What you need to do:
Write only the number of lines in the entries that hold the string "danh".

Data extracts:
**********
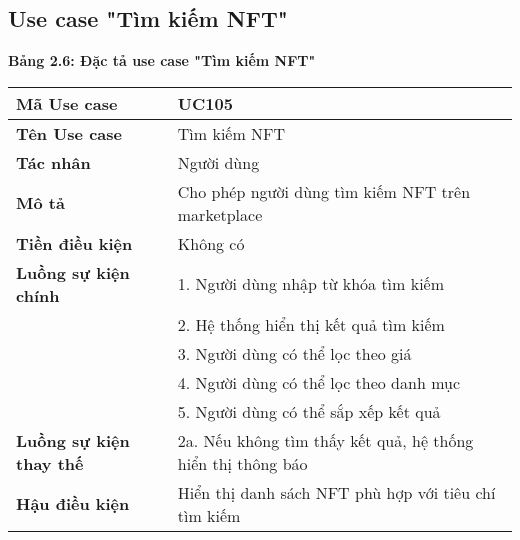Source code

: \subsection{Use case "Tìm kiếm NFT"}
\textbf{Bảng 2.6: Đặc tả use case "Tìm kiếm NFT"}
\renewcommand{\arraystretch}{1.5}
\begin{tabular}{|l|p{10cm}|}
    \hline
    \rule{0pt}{3ex}\textbf{Mã Use case} & UC105 \\
    \hline
    \rule{0pt}{3ex}\textbf{Tên Use case} & Tìm kiếm NFT \\
    \hline
    \rule{0pt}{3ex}\textbf{Tác nhân} & Người dùng \\
    \hline
    \rule{0pt}{3ex}\textbf{Mô tả} & Cho phép người dùng tìm kiếm NFT trên marketplace \\
    \hline
    \rule{0pt}{3ex}\textbf{Tiền điều kiện} & Không có \\
    \hline
    \rule{0pt}{3ex}\textbf{Luồng sự kiện chính} & 1. Người dùng nhập từ khóa tìm kiếm \\
    & 2. Hệ thống hiển thị kết quả tìm kiếm \\
    & 3. Người dùng có thể lọc theo giá \\
    & 4. Người dùng có thể lọc theo danh mục \\
    & 5. Người dùng có thể sắp xếp kết quả \\
    \hline
    \rule{0pt}{3ex}\textbf{Luồng sự kiện thay thế} & 2a. Nếu không tìm thấy kết quả, hệ thống hiển thị thông báo \\
    \hline
    \rule{0pt}{3ex}\textbf{Hậu điều kiện} & Hiển thị danh sách NFT phù hợp với tiêu chí tìm kiếm \\
    \hline
\end{tabular}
**********
Your response:
2